Much will be said by politicians and political pundits in the coming days, most of which we've heard before. We will not repeat these arguments or policy debates here. Instead, we would like to focus on something far more profound: The state of the American psyche.
The great Russian novelist Aleksandr Solzhenitsyn, whose time in a Soviet gulag converted him from communism to Orthodox Christianity, wrote in 1991:
"Human rights' are a fine thing, but how can we make ourselves sure that our rights do not expand at the expense of the rights of others... A stable society is achieved not by balancing opposing forces but by conscious self-limitation: by the principle that we are always duty-bound to defer to the sense of moral justice."

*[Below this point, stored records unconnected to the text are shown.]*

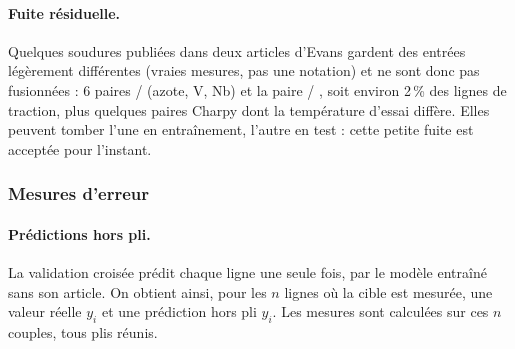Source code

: \paragraph{Fuite résiduelle.} Quelques soudures publiées dans deux articles d'Evans
gardent des entrées légèrement différentes (vraies mesures, pas une notation) et ne sont
donc pas fusionnées : 6 paires  / 
(azote, V, Nb) et la paire  / , soit
environ 2\,\% des lignes de traction, plus quelques paires Charpy dont la température
d'essai diffère. Elles peuvent tomber l'une en entraînement, l'autre en test : cette petite
fuite est acceptée pour l'instant.


\subsubsection{Mesures d'erreur}\label{sec:mesures}

\paragraph{Prédictions hors pli.} La validation croisée prédit chaque ligne une seule
fois, par le modèle entraîné sans son article. On obtient ainsi, pour les $n$ lignes où la
cible est mesurée, une valeur réelle $y_i$ et une prédiction hors pli $\hat y_i$. Les
mesures sont calculées sur ces $n$ couples, tous plis réunis.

This wasn't the first time he had expressed such thoughts. At Harvard's commencement address in 1978, Solzhenitsyn touched upon the same theme, as summarized by legal scholar and Princeton professor Robert P. George:
"Solzhenitsyn... warned America and the West that we had become too focused on rights and needed to refocus on obligations. We had come to embrace a false idea of liberty, conceiving of it as doing as one pleases, rather than as the freedom to fulfill one’s human potential and honor one’s conscientious duties to God and neighbor."
This criticism rings particularly true today. Indeed, it may serve as the underlying explanation for what otherwise appear to be disparate phenomena.
What Gun Violence and Anti-Vaxxerism Have in Common
Too many Americans seem to have a misunderstanding of what freedom actually means, and that misunderstanding may take hold at a very young age. I specifically recall instances in grade school in which a fellow classmate would behave badly (e.g., by taking a toy from another student) and when confronted would respond, "It's a free country."
That's certainly true, but it's beside the point. Your freedoms end where another person's freedoms begin. Yet, by our collective behavior, it would seem that some of our fellow Americans never grew beyond that childish understanding of freedom.
How else can we explain anti-vaccine activists, who knowingly and willingly put the lives of young children and the immunocompromised at risk by their selfish behavior? How else can we explain senseless gun violence? How else can we explain allowing homeless people, who are often drug-addicted and/or mentally ill, to suffer and die on the street? How else can we explain the epidemics of loneliness and suicide that are gripping our nation? How else can we explain the hyperpartisanship and nastiness that pervade our interactions on social media?
Yes, laws could probably address some of the problems just mentioned. But laws can't fix the American psyche. Laws can't make you love your neighbor. Laws can't make you feel a sense of duty or moral obligation to your fellow Americans. Laws can't fix a broken culture.
Historically, America has gone through cycles of moral turpitude followed by a reawakening. Let us strive today for a new dawn.